Frances turned the page to find a huge cross scrawled through the following paragraphs. The nib had dug into the paper and thrown an angry black spray:

“— everything. I am sure R despises me. He addressed too many remarks in my direction, making up for a wish not to speak to me at all. When he agreed to this visit I asked if he could take us in his car past your father's farm but when the time came he apologetically said he feared a change of weather. When events proved him right he was as smug as the cat that swallowed the canary. As we left town he pointed to the scrub and said, ‘It's country like this where Billy comes from, not worth the “candle”.' I said it could be desert, I didn't care. But from a ridge F showed me the blue range miles away and it looked
magical. Last year she would have laughed with Mr Gillen who is struck by her but she responds oddly. She flirted with him at breakfast but was hideously rude on our walk this morning when he offered her a peacock's feather. Her rebuff stung, it was as if she had slapped him and I had to pretend not to notice. I suppose it would be easy to blame her ‘nerves' but when they consist of everything she does it makes things difficult for her friends. As I am her only friend and fast losing patience I suppose I ought to feel sorry for her but I can't. In my heart now there is room for no-one but you.
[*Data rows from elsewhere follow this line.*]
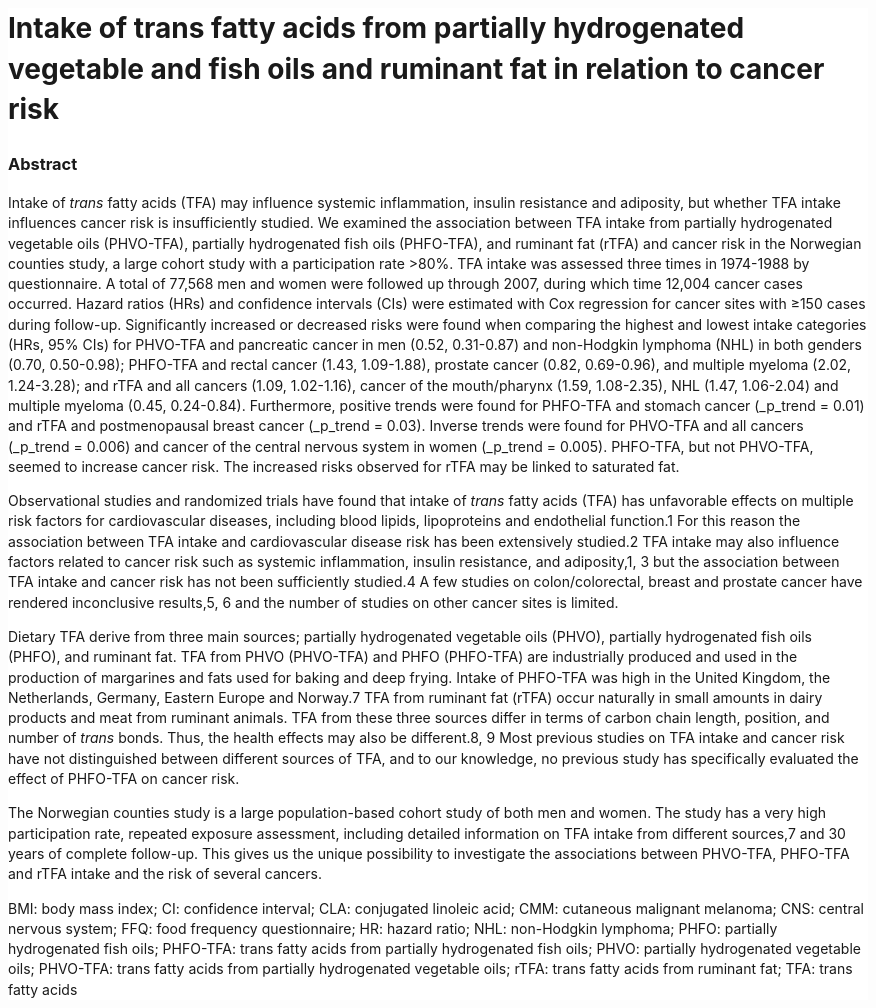 # Intake of trans fatty acids from partially hydrogenated vegetable and fish oils and ruminant fat in relation to cancer risk

### Abstract

Intake of _trans_ fatty acids (TFA) may influence systemic inflammation, insulin resistance and adiposity, but whether TFA intake influences cancer risk is insufficiently studied. We examined the association between TFA intake from partially hydrogenated vegetable oils (PHVO-TFA), partially hydrogenated fish oils (PHFO-TFA), and ruminant fat (rTFA) and cancer risk in the Norwegian counties study, a large cohort study with a participation rate &gt;80%. TFA intake was assessed three times in 1974-1988 by questionnaire. A total of 77,568 men and women were followed up through 2007, during which time 12,004 cancer cases occurred. Hazard ratios (HRs) and confidence intervals (CIs) were estimated with Cox regression for cancer sites with ≥150 cases during follow-up. Significantly increased or decreased risks were found when comparing the highest and lowest intake categories (HRs, 95% CIs) for PHVO-TFA and pancreatic cancer in men (0.52, 0.31-0.87) and non-Hodgkin lymphoma (NHL) in both genders (0.70, 0.50-0.98); PHFO-TFA and rectal cancer (1.43, 1.09-1.88), prostate cancer (0.82, 0.69-0.96), and multiple myeloma (2.02, 1.24-3.28); and rTFA and all cancers (1.09, 1.02-1.16), cancer of the mouth/pharynx (1.59, 1.08-2.35), NHL (1.47, 1.06-2.04) and multiple myeloma (0.45, 0.24-0.84). Furthermore, positive trends were found for PHFO-TFA and stomach cancer (_p_trend = 0.01) and rTFA and postmenopausal breast cancer (_p_trend = 0.03). Inverse trends were found for PHVO-TFA and all cancers (_p_trend = 0.006) and cancer of the central nervous system in women (_p_trend = 0.005). PHFO-TFA, but not PHVO-TFA, seemed to increase cancer risk. The increased risks observed for rTFA may be linked to saturated fat.

Observational studies and randomized trials have found that intake of _trans_ fatty acids (TFA) has unfavorable effects on multiple risk factors for cardiovascular diseases, including blood lipids, lipoproteins and endothelial function.1 For this reason the association between TFA intake and cardiovascular disease risk has been extensively studied.2 TFA intake may also influence factors related to cancer risk such as systemic inflammation, insulin resistance, and adiposity,1, 3 but the association between TFA intake and cancer risk has not been sufficiently studied.4 A few studies on colon/colorectal, breast and prostate cancer have rendered inconclusive results,5, 6 and the number of studies on other cancer sites is limited.

Dietary TFA derive from three main sources; partially hydrogenated vegetable oils (PHVO), partially hydrogenated fish oils (PHFO), and ruminant fat. TFA from PHVO (PHVO-TFA) and PHFO (PHFO-TFA) are industrially produced and used in the production of margarines and fats used for baking and deep frying. Intake of PHFO-TFA was high in the United Kingdom, the Netherlands, Germany, Eastern Europe and Norway.7 TFA from ruminant fat (rTFA) occur naturally in small amounts in dairy products and meat from ruminant animals. TFA from these three sources differ in terms of carbon chain length, position, and number of _trans_ bonds. Thus, the health effects may also be different.8, 9 Most previous studies on TFA intake and cancer risk have not distinguished between different sources of TFA, and to our knowledge, no previous study has specifically evaluated the effect of PHFO-TFA on cancer risk.

The Norwegian counties study is a large population-based cohort study of both men and women. The study has a very high participation rate, repeated exposure assessment, including detailed information on TFA intake from different sources,7 and 30 years of complete follow-up. This gives us the unique possibility to investigate the associations between PHVO-TFA, PHFO-TFA and rTFA intake and the risk of several cancers.


BMI: body mass index; CI: confidence interval; CLA: conjugated linoleic acid; CMM: cutaneous malignant melanoma; CNS: central nervous system; FFQ: food frequency questionnaire; HR: hazard ratio; NHL: non-Hodgkin lymphoma; PHFO: partially hydrogenated fish oils; PHFO-TFA: trans fatty acids from partially hydrogenated fish oils; PHVO: partially hydrogenated vegetable oils; PHVO-TFA: trans fatty acids from partially hydrogenated vegetable oils; rTFA: trans fatty acids from ruminant fat; TFA: trans fatty acids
“In R's favour he is talking of going to the war. The latest lists in the papers show the seriousness of things. I have found how important it is to
care
, I know you have too. If you knew how I set you above these people! How proud I would be to relate your exploits under your own name. We were late last night and had a ‘scratch' tea but even so were served by the maids one Irish the other Aboriginal who were got up specially. You can guess the scale of things. The floors are polished daily. We are given imported preserves, then there are the outbuildings like barracks. I am …”
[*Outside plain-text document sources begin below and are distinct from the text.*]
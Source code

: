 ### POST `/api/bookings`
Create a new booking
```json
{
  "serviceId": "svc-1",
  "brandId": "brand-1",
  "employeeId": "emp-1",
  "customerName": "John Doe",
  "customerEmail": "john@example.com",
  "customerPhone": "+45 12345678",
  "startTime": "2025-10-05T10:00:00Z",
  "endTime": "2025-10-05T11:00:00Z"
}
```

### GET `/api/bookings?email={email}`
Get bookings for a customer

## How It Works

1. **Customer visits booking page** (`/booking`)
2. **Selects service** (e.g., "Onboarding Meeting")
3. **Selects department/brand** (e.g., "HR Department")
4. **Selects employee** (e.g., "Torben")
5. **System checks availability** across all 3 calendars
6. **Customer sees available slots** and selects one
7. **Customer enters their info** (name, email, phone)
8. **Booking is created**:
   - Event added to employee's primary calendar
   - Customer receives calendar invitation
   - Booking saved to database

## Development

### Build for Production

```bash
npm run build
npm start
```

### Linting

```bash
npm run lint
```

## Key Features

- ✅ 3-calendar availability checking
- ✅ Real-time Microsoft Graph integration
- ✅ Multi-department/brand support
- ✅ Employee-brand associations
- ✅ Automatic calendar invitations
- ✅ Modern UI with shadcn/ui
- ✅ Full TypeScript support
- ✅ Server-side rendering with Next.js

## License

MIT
Diana mumbled in her sleep and Frances scooped up the pins and escaped to the veranda, closing the doors clumsily with a bang. A sudden gust of wind bowled hoops of rain under the eaves and she got wet, letting go the doors which rattled as she sped away. What a fool Diana was! Hoisting her petty triumph with Billy over everyone. She had poured all her science and clear thinking down the drain, and settled for what? The tin shed.

At dinner that night Diana started to sniffle and had to leave the room for a handkerchief. She explained that her door had blown open during her sleep and she had woken soaked. Her letter to Billy was ruined, she would have to write again. By the time the men were taking their port (Fleming the manager had joined them) Diana was launched into an endless string of sneezes. Just as well — Fleming knew Western Victoria like the back of his hand but was blowed if he had ever come across any Benedettos.

In the middle of the night Frances woke with a start to hear someone trying her door. The handle rattled one way, then the other. She reached for the greenstone ashtray Robert had procured for her bedtime cigarette, and raised it ready. The rain still pelted down and it was so dark that even the faint light leaking from the hall lamp that burned around a bend of the corridor was of no use. Then the door hinges squeaked and she thought: It's Robert, or else his father. If so she would strike the old man on the shins. But a ghost entered — Diana.